Your objective — The lines to repeat are those below from the one containing "# asparagusPeru_crop_model" down to the one containing "Asparagus crop model for", both included; reproduce them exactly and nothing else.
<<<<
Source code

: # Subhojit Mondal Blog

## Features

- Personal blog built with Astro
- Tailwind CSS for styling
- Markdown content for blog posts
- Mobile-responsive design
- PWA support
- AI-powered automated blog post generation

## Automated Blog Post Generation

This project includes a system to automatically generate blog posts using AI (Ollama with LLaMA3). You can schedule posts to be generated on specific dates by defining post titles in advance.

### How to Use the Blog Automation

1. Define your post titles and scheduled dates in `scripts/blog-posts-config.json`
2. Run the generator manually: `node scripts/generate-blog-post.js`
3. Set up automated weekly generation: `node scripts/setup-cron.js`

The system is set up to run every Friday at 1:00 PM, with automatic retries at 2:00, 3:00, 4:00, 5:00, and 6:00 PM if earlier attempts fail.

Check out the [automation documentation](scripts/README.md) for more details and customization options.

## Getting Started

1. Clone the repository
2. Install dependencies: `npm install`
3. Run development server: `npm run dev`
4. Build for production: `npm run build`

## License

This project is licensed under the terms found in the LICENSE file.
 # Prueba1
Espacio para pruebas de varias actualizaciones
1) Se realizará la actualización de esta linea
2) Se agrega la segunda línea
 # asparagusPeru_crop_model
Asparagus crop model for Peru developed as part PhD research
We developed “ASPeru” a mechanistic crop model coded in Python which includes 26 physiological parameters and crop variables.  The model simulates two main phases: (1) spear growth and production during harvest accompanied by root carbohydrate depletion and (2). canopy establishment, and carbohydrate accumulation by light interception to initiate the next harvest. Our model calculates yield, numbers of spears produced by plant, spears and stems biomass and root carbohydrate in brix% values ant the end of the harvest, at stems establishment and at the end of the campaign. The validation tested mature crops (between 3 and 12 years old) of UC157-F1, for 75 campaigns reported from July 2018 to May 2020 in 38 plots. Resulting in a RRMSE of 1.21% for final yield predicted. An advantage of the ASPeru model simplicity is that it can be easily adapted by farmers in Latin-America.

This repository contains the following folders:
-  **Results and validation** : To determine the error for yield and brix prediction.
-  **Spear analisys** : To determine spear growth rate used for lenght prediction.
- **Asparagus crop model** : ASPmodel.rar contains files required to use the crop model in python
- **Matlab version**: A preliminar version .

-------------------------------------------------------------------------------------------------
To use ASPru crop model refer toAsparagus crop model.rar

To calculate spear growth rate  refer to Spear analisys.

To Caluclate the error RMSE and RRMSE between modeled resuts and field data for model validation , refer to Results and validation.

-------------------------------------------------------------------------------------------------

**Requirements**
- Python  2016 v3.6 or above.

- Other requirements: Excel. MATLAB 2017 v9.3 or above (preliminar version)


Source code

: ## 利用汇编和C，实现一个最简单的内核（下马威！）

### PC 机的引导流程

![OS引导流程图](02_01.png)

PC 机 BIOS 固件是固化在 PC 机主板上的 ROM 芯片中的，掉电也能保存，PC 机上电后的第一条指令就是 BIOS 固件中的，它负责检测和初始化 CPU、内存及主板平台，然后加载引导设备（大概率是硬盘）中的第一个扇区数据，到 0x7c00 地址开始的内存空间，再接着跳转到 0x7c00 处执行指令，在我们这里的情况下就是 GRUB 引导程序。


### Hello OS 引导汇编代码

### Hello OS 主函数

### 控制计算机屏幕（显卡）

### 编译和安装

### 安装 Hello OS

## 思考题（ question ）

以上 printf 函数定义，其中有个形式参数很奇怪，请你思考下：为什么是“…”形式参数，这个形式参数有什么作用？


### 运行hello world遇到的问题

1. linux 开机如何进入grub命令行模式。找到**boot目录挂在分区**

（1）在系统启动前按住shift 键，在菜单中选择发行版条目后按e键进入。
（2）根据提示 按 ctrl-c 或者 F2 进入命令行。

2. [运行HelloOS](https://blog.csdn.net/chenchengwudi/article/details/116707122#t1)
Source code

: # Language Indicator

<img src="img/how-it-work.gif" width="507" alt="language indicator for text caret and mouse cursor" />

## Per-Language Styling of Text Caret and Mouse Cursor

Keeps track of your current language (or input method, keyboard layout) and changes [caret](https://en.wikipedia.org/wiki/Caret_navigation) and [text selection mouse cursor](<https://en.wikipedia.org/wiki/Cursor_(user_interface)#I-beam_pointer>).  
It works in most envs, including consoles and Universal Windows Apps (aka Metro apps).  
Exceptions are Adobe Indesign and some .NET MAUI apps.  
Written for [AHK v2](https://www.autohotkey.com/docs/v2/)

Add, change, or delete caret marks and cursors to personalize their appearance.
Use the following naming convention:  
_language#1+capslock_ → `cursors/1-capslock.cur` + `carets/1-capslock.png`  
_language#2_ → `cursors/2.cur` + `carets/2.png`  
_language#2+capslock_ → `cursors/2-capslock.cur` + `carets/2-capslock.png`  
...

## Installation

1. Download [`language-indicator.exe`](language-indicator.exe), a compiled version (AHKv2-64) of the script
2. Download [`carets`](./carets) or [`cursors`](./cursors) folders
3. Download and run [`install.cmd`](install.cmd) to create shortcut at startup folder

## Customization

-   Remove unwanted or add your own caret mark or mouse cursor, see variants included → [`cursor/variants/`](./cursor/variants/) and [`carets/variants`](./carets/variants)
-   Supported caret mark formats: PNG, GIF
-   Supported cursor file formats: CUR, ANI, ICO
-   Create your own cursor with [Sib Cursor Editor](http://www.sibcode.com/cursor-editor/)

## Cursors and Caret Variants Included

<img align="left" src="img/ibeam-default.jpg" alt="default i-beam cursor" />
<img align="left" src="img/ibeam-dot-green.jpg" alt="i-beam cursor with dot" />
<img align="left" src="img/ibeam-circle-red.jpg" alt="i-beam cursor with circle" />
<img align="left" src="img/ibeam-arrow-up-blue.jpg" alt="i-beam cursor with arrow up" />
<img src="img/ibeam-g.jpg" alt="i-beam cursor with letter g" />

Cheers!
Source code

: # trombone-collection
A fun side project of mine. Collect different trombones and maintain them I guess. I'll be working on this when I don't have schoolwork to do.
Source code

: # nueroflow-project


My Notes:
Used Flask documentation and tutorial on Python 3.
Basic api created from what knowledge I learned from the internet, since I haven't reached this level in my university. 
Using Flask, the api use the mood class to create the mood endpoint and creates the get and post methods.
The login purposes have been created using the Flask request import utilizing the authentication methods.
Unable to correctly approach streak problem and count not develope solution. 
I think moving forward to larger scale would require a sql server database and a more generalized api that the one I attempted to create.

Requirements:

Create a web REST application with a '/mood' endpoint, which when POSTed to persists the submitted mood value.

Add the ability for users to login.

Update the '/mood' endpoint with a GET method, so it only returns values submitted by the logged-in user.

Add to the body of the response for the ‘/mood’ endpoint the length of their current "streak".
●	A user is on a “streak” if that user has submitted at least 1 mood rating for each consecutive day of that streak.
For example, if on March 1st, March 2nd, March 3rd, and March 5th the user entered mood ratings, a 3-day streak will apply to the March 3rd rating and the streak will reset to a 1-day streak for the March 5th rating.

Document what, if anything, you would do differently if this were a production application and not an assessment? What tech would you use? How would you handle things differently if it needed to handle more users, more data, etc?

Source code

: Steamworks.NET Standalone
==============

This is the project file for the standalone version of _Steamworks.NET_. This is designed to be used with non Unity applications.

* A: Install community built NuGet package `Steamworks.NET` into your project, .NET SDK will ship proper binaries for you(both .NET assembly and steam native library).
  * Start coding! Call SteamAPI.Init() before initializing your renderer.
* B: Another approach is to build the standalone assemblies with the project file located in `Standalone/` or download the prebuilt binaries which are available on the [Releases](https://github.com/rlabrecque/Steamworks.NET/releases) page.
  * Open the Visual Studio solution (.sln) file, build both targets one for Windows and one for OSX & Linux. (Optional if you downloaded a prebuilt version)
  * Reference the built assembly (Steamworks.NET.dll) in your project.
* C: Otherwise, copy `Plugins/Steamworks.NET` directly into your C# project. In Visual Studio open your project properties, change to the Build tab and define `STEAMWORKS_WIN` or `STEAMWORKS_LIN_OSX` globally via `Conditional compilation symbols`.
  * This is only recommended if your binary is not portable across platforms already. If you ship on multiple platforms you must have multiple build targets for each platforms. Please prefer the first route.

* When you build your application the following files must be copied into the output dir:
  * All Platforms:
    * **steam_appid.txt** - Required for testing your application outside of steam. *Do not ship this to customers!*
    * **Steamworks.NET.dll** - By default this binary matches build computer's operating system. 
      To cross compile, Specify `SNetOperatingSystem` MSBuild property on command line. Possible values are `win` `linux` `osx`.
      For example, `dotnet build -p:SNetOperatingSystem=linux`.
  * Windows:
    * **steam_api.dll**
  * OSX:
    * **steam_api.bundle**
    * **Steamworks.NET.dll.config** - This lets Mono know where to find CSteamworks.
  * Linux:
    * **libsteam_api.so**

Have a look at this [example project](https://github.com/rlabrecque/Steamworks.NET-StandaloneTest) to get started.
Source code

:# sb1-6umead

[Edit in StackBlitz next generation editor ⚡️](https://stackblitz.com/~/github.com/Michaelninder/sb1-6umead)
>>>>
Result of this exercise —
 # asparagusPeru_crop_model
Asparagus crop model for Peru developed as part PhD research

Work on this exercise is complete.